The records below must be transcribed exactly.

--- START ---

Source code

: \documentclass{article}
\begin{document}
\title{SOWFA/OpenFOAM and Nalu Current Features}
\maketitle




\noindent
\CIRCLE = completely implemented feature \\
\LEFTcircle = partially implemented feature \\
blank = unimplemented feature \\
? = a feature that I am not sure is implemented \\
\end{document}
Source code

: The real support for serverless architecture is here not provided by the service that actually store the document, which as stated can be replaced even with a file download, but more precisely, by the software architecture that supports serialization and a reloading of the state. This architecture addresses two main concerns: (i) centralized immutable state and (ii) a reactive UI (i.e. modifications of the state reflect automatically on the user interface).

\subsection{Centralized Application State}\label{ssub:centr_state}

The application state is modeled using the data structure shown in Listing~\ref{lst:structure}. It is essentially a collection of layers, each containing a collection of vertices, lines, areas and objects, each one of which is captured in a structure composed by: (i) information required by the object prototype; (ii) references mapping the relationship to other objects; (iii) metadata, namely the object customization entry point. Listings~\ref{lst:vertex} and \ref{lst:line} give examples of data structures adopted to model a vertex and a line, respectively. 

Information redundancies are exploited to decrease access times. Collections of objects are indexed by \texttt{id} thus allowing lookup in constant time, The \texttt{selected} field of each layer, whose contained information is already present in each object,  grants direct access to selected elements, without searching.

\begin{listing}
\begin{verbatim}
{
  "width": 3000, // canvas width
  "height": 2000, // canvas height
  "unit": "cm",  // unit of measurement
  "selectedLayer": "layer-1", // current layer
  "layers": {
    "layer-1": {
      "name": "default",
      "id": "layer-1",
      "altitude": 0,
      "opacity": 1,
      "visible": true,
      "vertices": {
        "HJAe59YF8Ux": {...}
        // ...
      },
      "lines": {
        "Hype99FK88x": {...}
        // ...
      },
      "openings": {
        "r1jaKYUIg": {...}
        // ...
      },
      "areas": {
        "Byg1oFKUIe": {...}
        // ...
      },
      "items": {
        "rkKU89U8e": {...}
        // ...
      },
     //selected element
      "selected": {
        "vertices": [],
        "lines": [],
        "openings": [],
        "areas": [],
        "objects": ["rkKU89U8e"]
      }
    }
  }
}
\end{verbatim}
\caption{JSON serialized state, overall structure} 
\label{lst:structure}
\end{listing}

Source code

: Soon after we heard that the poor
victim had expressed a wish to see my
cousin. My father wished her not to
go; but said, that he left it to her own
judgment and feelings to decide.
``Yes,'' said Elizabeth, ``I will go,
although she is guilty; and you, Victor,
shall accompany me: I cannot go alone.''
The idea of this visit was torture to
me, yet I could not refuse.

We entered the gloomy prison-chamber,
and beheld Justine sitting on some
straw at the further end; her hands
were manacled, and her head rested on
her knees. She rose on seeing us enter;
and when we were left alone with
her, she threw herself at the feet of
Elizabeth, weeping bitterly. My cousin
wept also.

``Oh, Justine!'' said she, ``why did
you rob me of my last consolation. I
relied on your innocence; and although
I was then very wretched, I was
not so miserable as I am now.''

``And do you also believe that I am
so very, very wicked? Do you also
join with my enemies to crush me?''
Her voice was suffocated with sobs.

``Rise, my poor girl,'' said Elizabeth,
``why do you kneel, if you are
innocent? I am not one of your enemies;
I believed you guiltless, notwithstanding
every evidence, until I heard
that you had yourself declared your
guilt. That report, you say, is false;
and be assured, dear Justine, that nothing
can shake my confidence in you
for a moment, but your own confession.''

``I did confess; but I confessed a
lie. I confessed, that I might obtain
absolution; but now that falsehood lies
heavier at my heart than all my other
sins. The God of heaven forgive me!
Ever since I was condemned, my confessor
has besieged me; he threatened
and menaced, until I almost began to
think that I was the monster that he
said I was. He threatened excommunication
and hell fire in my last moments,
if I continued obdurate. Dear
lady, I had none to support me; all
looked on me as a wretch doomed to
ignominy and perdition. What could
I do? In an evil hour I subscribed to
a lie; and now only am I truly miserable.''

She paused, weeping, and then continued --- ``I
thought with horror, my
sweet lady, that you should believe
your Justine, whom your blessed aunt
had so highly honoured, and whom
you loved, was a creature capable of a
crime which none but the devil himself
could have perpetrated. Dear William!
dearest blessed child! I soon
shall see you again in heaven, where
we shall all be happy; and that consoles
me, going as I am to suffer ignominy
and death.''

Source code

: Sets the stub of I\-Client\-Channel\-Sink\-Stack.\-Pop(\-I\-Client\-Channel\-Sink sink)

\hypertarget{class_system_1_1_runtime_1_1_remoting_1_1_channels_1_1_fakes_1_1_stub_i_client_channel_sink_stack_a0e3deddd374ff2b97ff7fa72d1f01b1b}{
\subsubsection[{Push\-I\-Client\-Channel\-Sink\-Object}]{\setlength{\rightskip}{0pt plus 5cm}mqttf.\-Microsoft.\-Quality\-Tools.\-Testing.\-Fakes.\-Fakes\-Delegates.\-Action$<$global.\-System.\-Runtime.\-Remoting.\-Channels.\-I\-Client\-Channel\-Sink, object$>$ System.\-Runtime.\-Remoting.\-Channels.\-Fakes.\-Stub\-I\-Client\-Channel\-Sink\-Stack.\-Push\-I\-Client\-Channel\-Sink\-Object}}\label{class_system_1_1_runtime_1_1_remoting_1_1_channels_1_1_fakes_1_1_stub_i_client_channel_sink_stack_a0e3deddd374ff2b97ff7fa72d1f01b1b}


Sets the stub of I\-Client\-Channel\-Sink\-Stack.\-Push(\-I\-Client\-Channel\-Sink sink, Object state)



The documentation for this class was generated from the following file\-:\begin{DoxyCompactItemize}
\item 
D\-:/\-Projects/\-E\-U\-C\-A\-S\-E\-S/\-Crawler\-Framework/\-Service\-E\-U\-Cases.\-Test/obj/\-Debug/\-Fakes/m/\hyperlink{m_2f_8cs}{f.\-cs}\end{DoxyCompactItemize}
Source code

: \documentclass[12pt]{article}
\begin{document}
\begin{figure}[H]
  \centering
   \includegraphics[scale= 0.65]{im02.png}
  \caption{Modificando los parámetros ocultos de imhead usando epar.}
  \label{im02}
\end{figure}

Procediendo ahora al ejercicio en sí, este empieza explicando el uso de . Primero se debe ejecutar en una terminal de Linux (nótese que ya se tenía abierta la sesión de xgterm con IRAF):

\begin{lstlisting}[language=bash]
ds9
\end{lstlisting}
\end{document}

--- END ---

Solution to this task:
Source code

: \documentclass{article}
\begin{document}
\title{SOWFA/OpenFOAM and Nalu Current Features}
\maketitle




\noindent
\CIRCLE = completely implemented feature \\
\LEFTcircle = partially implemented feature \\
blank = unimplemented feature \\
? = a feature that I am not sure is implemented \\
\end{document}
Source code

: The real support for serverless architecture is here not provided by the service that actually store the document, which as stated can be replaced even with a file download, but more precisely, by the software architecture that supports serialization and a reloading of the state. This architecture addresses two main concerns: (i) centralized immutable state and (ii) a reactive UI (i.e. modifications of the state reflect automatically on the user interface).

\subsection{Centralized Application State}\label{ssub:centr_state}

The application state is modeled using the data structure shown in Listing~\ref{lst:structure}. It is essentially a collection of layers, each containing a collection of vertices, lines, areas and objects, each one of which is captured in a structure composed by: (i) information required by the object prototype; (ii) references mapping the relationship to other objects; (iii) metadata, namely the object customization entry point. Listings~\ref{lst:vertex} and \ref{lst:line} give examples of data structures adopted to model a vertex and a line, respectively. 

Information redundancies are exploited to decrease access times. Collections of objects are indexed by \texttt{id} thus allowing lookup in constant time, The \texttt{selected} field of each layer, whose contained information is already present in each object,  grants direct access to selected elements, without searching.

\begin{listing}
\begin{verbatim}
{
  "width": 3000, // canvas width
  "height": 2000, // canvas height
  "unit": "cm",  // unit of measurement
  "selectedLayer": "layer-1", // current layer
  "layers": {
    "layer-1": {
      "name": "default",
      "id": "layer-1",
      "altitude": 0,
      "opacity": 1,
      "visible": true,
      "vertices": {
        "HJAe59YF8Ux": {...}
        // ...
      },
      "lines": {
        "Hype99FK88x": {...}
        // ...
      },
      "openings": {
        "r1jaKYUIg": {...}
        // ...
      },
      "areas": {
        "Byg1oFKUIe": {...}
        // ...
      },
      "items": {
        "rkKU89U8e": {...}
        // ...
      },
     //selected element
      "selected": {
        "vertices": [],
        "lines": [],
        "openings": [],
        "areas": [],
        "objects": ["rkKU89U8e"]
      }
    }
  }
}
\end{verbatim}
\caption{JSON serialized state, overall structure} 
\label{lst:structure}
\end{listing}

Source code

: Soon after we heard that the poor
victim had expressed a wish to see my
cousin. My father wished her not to
go; but said, that he left it to her own
judgment and feelings to decide.
``Yes,'' said Elizabeth, ``I will go,
although she is guilty; and you, Victor,
shall accompany me: I cannot go alone.''
The idea of this visit was torture to
me, yet I could not refuse.

We entered the gloomy prison-chamber,
and beheld Justine sitting on some
straw at the further end; her hands
were manacled, and her head rested on
her knees. She rose on seeing us enter;
and when we were left alone with
her, she threw herself at the feet of
Elizabeth, weeping bitterly. My cousin
wept also.

``Oh, Justine!'' said she, ``why did
you rob me of my last consolation. I
relied on your innocence; and although
I was then very wretched, I was
not so miserable as I am now.''

``And do you also believe that I am
so very, very wicked? Do you also
join with my enemies to crush me?''
Her voice was suffocated with sobs.

``Rise, my poor girl,'' said Elizabeth,
``why do you kneel, if you are
innocent? I am not one of your enemies;
I believed you guiltless, notwithstanding
every evidence, until I heard
that you had yourself declared your
guilt. That report, you say, is false;
and be assured, dear Justine, that nothing
can shake my confidence in you
for a moment, but your own confession.''

``I did confess; but I confessed a
lie. I confessed, that I might obtain
absolution; but now that falsehood lies
heavier at my heart than all my other
sins. The God of heaven forgive me!
Ever since I was condemned, my confessor
has besieged me; he threatened
and menaced, until I almost began to
think that I was the monster that he
said I was. He threatened excommunication
and hell fire in my last moments,
if I continued obdurate. Dear
lady, I had none to support me; all
looked on me as a wretch doomed to
ignominy and perdition. What could
I do? In an evil hour I subscribed to
a lie; and now only am I truly miserable.''

She paused, weeping, and then continued --- ``I
thought with horror, my
sweet lady, that you should believe
your Justine, whom your blessed aunt
had so highly honoured, and whom
you loved, was a creature capable of a
crime which none but the devil himself
could have perpetrated. Dear William!
dearest blessed child! I soon
shall see you again in heaven, where
we shall all be happy; and that consoles
me, going as I am to suffer ignominy
and death.''

Source code

: Sets the stub of I\-Client\-Channel\-Sink\-Stack.\-Pop(\-I\-Client\-Channel\-Sink sink)

\hypertarget{class_system_1_1_runtime_1_1_remoting_1_1_channels_1_1_fakes_1_1_stub_i_client_channel_sink_stack_a0e3deddd374ff2b97ff7fa72d1f01b1b}{
\subsubsection[{Push\-I\-Client\-Channel\-Sink\-Object}]{\setlength{\rightskip}{0pt plus 5cm}mqttf.\-Microsoft.\-Quality\-Tools.\-Testing.\-Fakes.\-Fakes\-Delegates.\-Action$<$global.\-System.\-Runtime.\-Remoting.\-Channels.\-I\-Client\-Channel\-Sink, object$>$ System.\-Runtime.\-Remoting.\-Channels.\-Fakes.\-Stub\-I\-Client\-Channel\-Sink\-Stack.\-Push\-I\-Client\-Channel\-Sink\-Object}}\label{class_system_1_1_runtime_1_1_remoting_1_1_channels_1_1_fakes_1_1_stub_i_client_channel_sink_stack_a0e3deddd374ff2b97ff7fa72d1f01b1b}


Sets the stub of I\-Client\-Channel\-Sink\-Stack.\-Push(\-I\-Client\-Channel\-Sink sink, Object state)



The documentation for this class was generated from the following file\-:\begin{DoxyCompactItemize}
\item 
D\-:/\-Projects/\-E\-U\-C\-A\-S\-E\-S/\-Crawler\-Framework/\-Service\-E\-U\-Cases.\-Test/obj/\-Debug/\-Fakes/m/\hyperlink{m_2f_8cs}{f.\-cs}\end{DoxyCompactItemize}
Source code

: \documentclass[12pt]{article}
\begin{document}
\begin{figure}[H]
  \centering
   \includegraphics[scale= 0.65]{im02.png}
  \caption{Modificando los parámetros ocultos de imhead usando epar.}
  \label{im02}
\end{figure}

Procediendo ahora al ejercicio en sí, este empieza explicando el uso de . Primero se debe ejecutar en una terminal de Linux (nótese que ya se tenía abierta la sesión de xgterm con IRAF):

\begin{lstlisting}[language=bash]
ds9
\end{lstlisting}
\end{document}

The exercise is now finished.